Perché allora Stigliano non si trova? Voglio dire come entità abitativa, storico-geografica, strutturale ed etica?  E men che meno nella consistenza urbanistica, dettata più dalla Natura che dagli abitanti e solo per qualche  determinazione del benemerito don Biagio Dechiara, sindaco del Comune tra l’ultimo decennio del secolo XIX e il primo del successivo. Il luogo è indicato sin dall’inizio come meta di un viaggio notturno nel romanzo: parola che si è evoluta, ormai intesa come scritto lungo rispetto a un racconto, privo di ogni altra connotazione. Si legge nel IV di copertina: “Un romanzo a tratti esilarante, tessuto tra realtà e fantasia sul filo di una memoria mediata dal cinema e dai fumetti, dai briganti e da New York, che recupera. Grazie alla forza di alcune espressioni dialettali, lo spirito di una piccola comunità lucana degna di essere ricordata”. In queste parole si definisce in maniera concisa ciò che c’è e ciò che manca nel libro . E’ un racconto certamente esilarante per la scrittura rapida e cristallina, che si serve di un lessico appropriato e a volte addirittura ricercato per quanto dotto. Circa la storia, intendo dire  i fatti accaduti, è appena accennata in quelli più noti, ad es. del 1861, allorché  orde di briganti impazzavano per la Basilicata dal melfese  alla provincia di Matera [ un vero  Mezzogiorno di fuoco – per ricorrere ad una mediazione di films di cui l’autore costantemente si serve]. L’esercito dei briganti sconvolsero la nostra provincia soprattutto in una vasta zona dalla marina di Policoro e Metaponto sino alle alture di Stigliano, in attesa del gen.le Borjès,  sotto il comando di Crocco inseguiti dalla Guardia Nazionale alla dipendenze del Cap.no Luigi Franchi di Pisticci.* Nel libro di Colangelo la storia è già diventata leggenda, indotta  con la trascrizione di un brano di  “fumetto” (p.8) riprodotto con la scrittura da giornaletto illustrato da figure, un tempo in bianco e nero.
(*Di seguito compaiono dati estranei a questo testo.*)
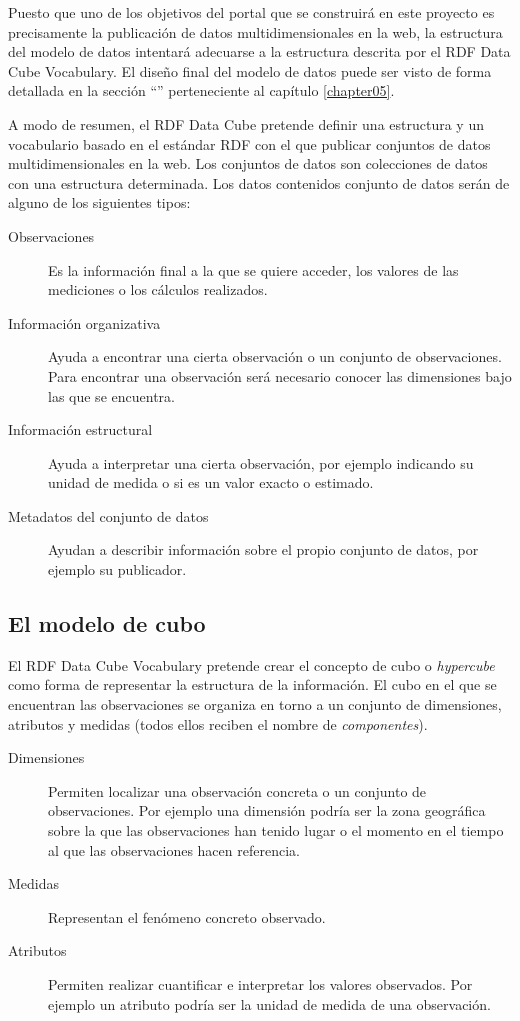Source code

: Puesto que uno de los objetivos del portal que se construirá en este proyecto es precisamente la publicación de datos multidimensionales en la web, la estructura del modelo de datos intentará adecuarse a la estructura descrita por el RDF Data Cube Vocabulary.  El diseño final del modelo de datos puede ser visto de forma detallada en la sección ``'' perteneciente al capítulo \ref{chapter05}.

A modo de resumen, el RDF Data Cube pretende definir una estructura y un vocabulario basado en el estándar RDF con el que publicar conjuntos de datos multidimensionales en la web.  Los conjuntos de datos son colecciones de datos con una estructura determinada.  Los datos contenidos conjunto de datos serán de alguno de los siguientes tipos:
\begin{description}
\item[Observaciones]  Es la información final a la que se quiere acceder, los valores de las mediciones o los cálculos realizados.
\item[Información organizativa]  Ayuda a encontrar una cierta observación o un conjunto de observaciones.  Para encontrar una observación será necesario conocer las dimensiones bajo las que se encuentra.
\item[Información estructural]   Ayuda a interpretar una cierta observación, por ejemplo indicando su unidad de medida o si es un valor exacto o estimado.
\item[Metadatos del conjunto de datos]  Ayudan a describir información sobre el propio conjunto de datos, por ejemplo su publicador.
\end{description}

\subsection{El modelo de cubo}
El RDF Data Cube Vocabulary pretende crear el concepto de cubo o \textit{hypercube} como forma de representar la estructura de la información. El cubo en el que se encuentran las observaciones se organiza en torno a un conjunto de dimensiones, atributos y medidas (todos ellos reciben el nombre de \textit{componentes}).
\begin{description}
\item[Dimensiones]  Permiten localizar una observación concreta o un conjunto de observaciones.  Por ejemplo una dimensión podría ser la zona geográfica sobre la que las observaciones han tenido lugar o el momento en el tiempo al que las observaciones hacen referencia.
\item[Medidas]  Representan el fenómeno concreto observado.
\item[Atributos]  Permiten realizar cuantificar e interpretar los valores observados.  Por ejemplo un atributo podría ser la unidad de medida de una observación.
\end{description}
Il viaggio è quello di un emigrato di ritorno dagli States americani col miraggio di venire in possesso di una possibile eredità. Il fatto sa di paradosso storico: l’emigrato rientra in un luogo da cui si era allontanato in cerca di fortuna!
Siamo negli anni ’70, nel tempo del primo approdo degli astronauti sulla luna, in una memorabile impresa diretta dal Cape Canaveral  dall’oriundo Rocco Petrone che strada ne aveva fatta! Anche l’itinerario del protagonista è diretto là da dove era partito, oltre le la rapida scogliera di Amalfi ed oltre Eboli dove Carlo Levi aveva fatto fermare anche Cristo nel suo libro del 1946: una regione “astrale”, sfuggente, indefinita finanche nel nome duplice di Lucania o di Basilicata (!?),”sorelle o amanti?(!?) – chiosa con efficacia comparativa Colangelo.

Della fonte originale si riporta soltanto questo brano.